**What the task asks**
Below are lines of data, and only some are wanted. Please repeat exactly those from the line that has "main view, and" through the line that has "The lowest field".
****************************************
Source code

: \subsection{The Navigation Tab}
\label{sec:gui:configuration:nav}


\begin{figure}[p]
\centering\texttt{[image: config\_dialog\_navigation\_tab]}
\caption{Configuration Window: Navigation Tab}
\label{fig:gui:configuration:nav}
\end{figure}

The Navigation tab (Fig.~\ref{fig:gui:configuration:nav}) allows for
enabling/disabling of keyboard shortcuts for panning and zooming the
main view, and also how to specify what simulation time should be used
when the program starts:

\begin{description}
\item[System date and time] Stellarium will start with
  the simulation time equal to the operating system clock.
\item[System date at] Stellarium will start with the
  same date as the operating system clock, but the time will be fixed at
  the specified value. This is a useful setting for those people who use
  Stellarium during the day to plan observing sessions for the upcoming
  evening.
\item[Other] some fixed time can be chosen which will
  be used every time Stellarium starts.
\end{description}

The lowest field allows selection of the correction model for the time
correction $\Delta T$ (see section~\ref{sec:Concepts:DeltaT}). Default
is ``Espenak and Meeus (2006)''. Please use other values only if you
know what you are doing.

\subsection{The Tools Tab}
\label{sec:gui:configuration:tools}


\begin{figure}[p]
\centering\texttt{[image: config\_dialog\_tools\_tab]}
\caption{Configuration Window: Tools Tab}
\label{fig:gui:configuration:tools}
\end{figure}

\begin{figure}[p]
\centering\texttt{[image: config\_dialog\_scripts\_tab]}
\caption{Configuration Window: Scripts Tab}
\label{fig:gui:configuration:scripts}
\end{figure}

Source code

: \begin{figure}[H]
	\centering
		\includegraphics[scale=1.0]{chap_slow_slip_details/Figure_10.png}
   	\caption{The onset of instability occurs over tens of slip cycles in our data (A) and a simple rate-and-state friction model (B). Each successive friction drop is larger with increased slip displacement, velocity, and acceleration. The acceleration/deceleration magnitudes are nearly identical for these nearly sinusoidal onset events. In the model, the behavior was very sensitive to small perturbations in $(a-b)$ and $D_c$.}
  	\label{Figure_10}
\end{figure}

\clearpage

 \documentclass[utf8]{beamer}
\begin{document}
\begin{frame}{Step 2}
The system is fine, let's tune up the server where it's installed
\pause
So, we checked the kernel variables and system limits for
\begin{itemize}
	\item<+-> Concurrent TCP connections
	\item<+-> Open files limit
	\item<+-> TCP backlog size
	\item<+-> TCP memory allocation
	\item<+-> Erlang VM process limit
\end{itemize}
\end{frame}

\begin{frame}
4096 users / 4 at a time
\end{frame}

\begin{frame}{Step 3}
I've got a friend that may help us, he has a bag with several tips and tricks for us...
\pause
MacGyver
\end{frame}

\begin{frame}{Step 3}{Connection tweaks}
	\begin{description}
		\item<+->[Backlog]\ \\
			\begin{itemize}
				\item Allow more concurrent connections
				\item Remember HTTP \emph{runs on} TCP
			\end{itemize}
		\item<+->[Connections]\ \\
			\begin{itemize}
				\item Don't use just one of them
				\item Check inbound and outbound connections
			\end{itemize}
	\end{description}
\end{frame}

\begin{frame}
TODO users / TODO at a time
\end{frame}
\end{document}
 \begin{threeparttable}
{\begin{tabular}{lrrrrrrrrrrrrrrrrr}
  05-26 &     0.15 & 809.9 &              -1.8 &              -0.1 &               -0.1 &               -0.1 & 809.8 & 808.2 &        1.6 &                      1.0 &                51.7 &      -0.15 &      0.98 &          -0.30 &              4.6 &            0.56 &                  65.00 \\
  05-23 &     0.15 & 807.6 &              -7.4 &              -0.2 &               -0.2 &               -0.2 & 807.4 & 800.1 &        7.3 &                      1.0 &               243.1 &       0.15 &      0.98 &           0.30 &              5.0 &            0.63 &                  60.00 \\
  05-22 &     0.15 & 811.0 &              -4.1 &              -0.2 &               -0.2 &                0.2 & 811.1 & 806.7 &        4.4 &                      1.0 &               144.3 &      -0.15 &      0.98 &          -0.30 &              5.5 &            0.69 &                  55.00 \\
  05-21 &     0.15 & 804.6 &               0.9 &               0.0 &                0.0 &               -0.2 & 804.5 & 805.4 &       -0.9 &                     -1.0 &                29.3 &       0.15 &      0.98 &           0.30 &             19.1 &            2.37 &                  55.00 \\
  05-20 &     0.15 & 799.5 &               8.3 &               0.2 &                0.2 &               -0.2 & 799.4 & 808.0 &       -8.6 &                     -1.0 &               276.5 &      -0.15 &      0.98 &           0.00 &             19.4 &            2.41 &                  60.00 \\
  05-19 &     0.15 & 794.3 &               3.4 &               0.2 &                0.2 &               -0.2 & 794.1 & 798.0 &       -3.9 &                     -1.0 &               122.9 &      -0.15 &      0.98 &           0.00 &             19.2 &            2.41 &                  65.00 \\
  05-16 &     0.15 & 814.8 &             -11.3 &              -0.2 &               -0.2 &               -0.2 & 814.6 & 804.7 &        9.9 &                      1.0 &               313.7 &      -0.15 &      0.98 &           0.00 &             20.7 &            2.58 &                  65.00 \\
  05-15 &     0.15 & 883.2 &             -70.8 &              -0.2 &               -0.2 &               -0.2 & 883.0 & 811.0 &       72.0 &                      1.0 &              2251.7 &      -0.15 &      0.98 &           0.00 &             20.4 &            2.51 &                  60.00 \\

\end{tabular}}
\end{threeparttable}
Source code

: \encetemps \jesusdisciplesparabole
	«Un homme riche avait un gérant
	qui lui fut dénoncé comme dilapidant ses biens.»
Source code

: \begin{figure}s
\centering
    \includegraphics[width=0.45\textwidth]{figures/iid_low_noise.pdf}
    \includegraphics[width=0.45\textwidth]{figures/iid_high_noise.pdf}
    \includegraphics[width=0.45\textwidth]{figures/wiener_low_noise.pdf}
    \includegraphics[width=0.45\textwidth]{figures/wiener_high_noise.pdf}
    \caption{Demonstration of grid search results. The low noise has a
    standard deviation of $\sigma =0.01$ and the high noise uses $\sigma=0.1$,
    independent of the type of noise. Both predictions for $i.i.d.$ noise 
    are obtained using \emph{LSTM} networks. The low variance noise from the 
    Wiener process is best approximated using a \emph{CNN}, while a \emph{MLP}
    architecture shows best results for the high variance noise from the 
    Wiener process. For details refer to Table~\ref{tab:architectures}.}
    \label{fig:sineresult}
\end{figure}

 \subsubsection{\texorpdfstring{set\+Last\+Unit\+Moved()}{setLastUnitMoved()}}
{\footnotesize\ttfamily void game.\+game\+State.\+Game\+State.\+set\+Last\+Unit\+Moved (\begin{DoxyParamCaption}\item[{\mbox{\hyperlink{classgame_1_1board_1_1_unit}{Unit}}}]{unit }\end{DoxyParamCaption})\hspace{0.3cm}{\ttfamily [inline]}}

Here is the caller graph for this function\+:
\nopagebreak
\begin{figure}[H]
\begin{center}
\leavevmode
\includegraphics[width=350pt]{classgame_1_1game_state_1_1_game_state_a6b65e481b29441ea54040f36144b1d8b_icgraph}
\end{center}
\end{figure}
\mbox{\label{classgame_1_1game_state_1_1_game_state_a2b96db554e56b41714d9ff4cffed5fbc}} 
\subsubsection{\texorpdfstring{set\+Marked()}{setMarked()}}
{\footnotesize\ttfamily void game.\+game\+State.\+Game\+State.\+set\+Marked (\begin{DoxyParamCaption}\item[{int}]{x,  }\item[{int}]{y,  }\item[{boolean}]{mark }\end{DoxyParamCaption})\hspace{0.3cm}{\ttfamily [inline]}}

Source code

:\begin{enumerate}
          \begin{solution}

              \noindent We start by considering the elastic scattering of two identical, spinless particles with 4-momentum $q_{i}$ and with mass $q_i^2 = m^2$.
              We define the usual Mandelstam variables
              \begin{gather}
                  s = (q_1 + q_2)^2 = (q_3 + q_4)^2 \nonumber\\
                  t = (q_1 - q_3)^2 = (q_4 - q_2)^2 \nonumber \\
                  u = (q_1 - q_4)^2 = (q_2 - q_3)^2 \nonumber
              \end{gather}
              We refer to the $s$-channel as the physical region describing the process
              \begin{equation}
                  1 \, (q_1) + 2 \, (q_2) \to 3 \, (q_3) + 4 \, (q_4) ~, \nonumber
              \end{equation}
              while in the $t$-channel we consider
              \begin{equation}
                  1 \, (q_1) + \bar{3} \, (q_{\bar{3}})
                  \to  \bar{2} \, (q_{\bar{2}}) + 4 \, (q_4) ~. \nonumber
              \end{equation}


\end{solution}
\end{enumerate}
****************************************
**Output**
main view, and also how to specify what simulation time should be used
when the program starts:

\begin{description}
\item[System date and time] Stellarium will start with
  the simulation time equal to the operating system clock.
\item[System date at] Stellarium will start with the
  same date as the operating system clock, but the time will be fixed at
  the specified value. This is a useful setting for those people who use
  Stellarium during the day to plan observing sessions for the upcoming
  evening.
\item[Other] some fixed time can be chosen which will
  be used every time Stellarium starts.
\end{description}

The lowest field allows selection of the correction model for the time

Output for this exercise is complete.